'''
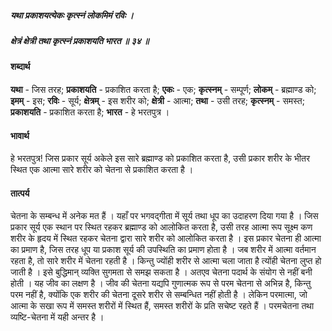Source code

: ##### यथा प्रकाशयत्येकः कृत्स्नं लोकमिमं रविः ।
##### क्षेत्रं क्षेत्री तथा कृत्स्नं प्रकाशयति भारत ॥ ३४ ॥

#### शब्दार्थ

**यथा** - जिस तरह; **प्रकाशयति** - प्रकाशित करता है; **एकः** - एक; **कृत्स्नम्** - सम्पूर्ण; **लोकम्** - ब्रह्माण्ड को; **इमम्** - इस; **रविः** - सूर्य; **क्षेत्रम्** - इस शरीर को; **क्षेत्री** - आत्मा; **तथा** - उसी तरह; **कृत्स्नम्** - समस्त; **प्रकाशयति** - प्रकाशित करता है; **भारत** - हे भरतपुत्र ।

#### भावार्थ

हे भरतपुत्र! जिस प्रकार सूर्य अकेले इस सारे ब्रह्माण्ड को प्रकाशित करता है, उसी प्रकार शरीर के भीतर स्थित एक आत्मा सारे शरीर को चेतना से प्रकाशित करता है ।

#### तात्पर्य

चेतना के सम्बन्ध में अनेक मत हैं । यहाँ पर भगवद्गीता में सूर्य तथा धूप का उदाहरण दिया गया है । जिस प्रकार सूर्य एक स्थान पर स्थित रहकर ब्रह्माण्ड को आलोकित करता है, उसी तरह आत्मा रूप सूक्ष्म कण शरीर के हृदय में स्थित रहकर चेतना द्वारा सारे शरीर को आलोकित करता है । इस प्रकार चेतना ही आत्मा का प्रमाण है, जिस तरह धूप या प्रकाश सूर्य की उपस्थिति का प्रमाण होता है । जब शरीर में आत्मा वर्तमान रहता है, तो सारे शरीर में चेतना रहती है । किन्तु ज्योंही शरीर से आत्मा चला जाता है त्योंही चेतना लुप्त हो जाती है । इसे बुद्धिमान् व्यक्ति सुगमता से समझ सकता है । अतएव चेतना पदार्थ के संयोग से नहीं बनी होती । यह जीव का लक्षण है । जीव की चेतना यद्यपि गुणात्मक रूप से परम चेतना से अभिन्न है, किन्तु परम नहीं है, क्योंकि एक शरीर की चेतना दूसरे शरीर से सम्बन्धित नहीं होती है । लेकिन परमात्मा, जो आत्मा के सखा रूप में समस्त शरीरों में स्थित हैं, समस्त शरीरों के प्रति सचेष्ट रहते हैं । परमचेतना तथा व्यष्टि-चेतना में यही अन्तर है ।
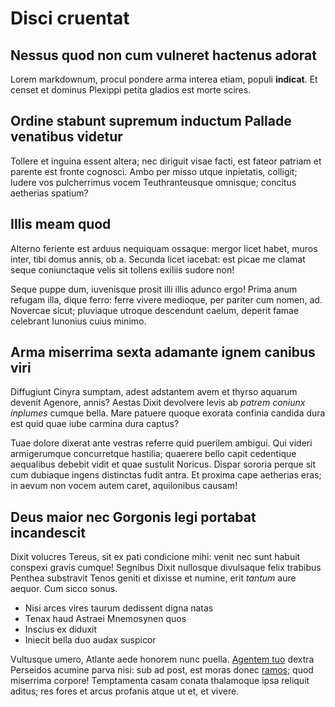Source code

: # Disci cruentat

## Nessus quod non cum vulneret hactenus adorat

Lorem markdownum, procul pondere arma interea etiam, populi **indicat**. Et
censet et dominus Plexippi petita gladios est morte scires.

## Ordine stabunt supremum inductum Pallade venatibus videtur

Tollere et inguina essent altera; nec diriguit visae facti, est fateor patriam
et parente est fronte cognosci. Ambo per misso utque inpietatis, colligit;
ludere vos pulcherrimus vocem Teuthranteusque omnisque; concitus aetherias
spatium?

## Illis meam quod

Alterno feriente est arduus nequiquam ossaque: mergor licet habet, muros inter,
tibi domus annis, ob a. Secunda licet iacebat: est picae me clamat seque
coniunctaque velis sit tollens exiliis sudore non!

Seque puppe dum, iuvenisque prosit illi illis adunco ergo! Prima anum refugam
illa, dique ferro: ferre vivere medioque, per pariter cum nomen, ad. Novercae
sicut; pluviaque utroque descendunt caelum, deperit famae celebrant Iunonius
cuius minimo.

## Arma miserrima sexta adamante ignem canibus viri

Diffugiunt Cinyra sumptam, adest adstantem avem et thyrso aquarum devenit
Agenore, annis? Aestas Dixit devolvere levis ab _patrem coniunx inplumes_ cumque
bella. Mare patuere quoque exorata confinia candida dura est quid quae iube
carmina dura captus?

Tuae dolore dixerat ante vestras referre quid puerilem ambigui. Qui videri
armigerumque concurretque hastilia; quaerere bello capit cedentique aequalibus
debebit vidit et quae sustulit Noricus. Dispar sororia perque sit cum dubiaque
ingens distinctas fudit antra. Et proxima cape aetherias eras; in aevum non
vocem autem caret, aquilonibus causam!

## Deus maior nec Gorgonis legi portabat incandescit

Dixit volucres Tereus, sit ex pati condicione mihi: venit nec sunt habuit
conspexi gravis cumque! Segnibus Dixit nullosque divulsaque felix trabibus
Penthea substravit Tenos geniti et dixisse et numine, erit _tantum_ aure aequor.
Cum sicco sonus.

- Nisi arces vires taurum dedissent digna natas
- Tenax haud Astraei Mnemosynen quos
- Inscius ex diduxit
- Iniecit bella duo audax suspicor

Vultusque umero, Atlante aede honorem nunc puella. [Agentem
tuo](http://optima.org/) dextra Perseidos acumine parva nisi: sub ad post, est
moras donec [ramos](http://quidaut.io/); quod miserrima corpore! Temptamenta
casam conata thalamoque ipsa reliquit aditus; res fores et arcus profanis atque
ut et, et vivere.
'''
> [What needs to be done]: Copy all the lines from the data above that hold the word "dura".

> [Written response]:
bella. Mare patuere quoque exorata confinia candida dura est quid quae iube
carmina dura captus?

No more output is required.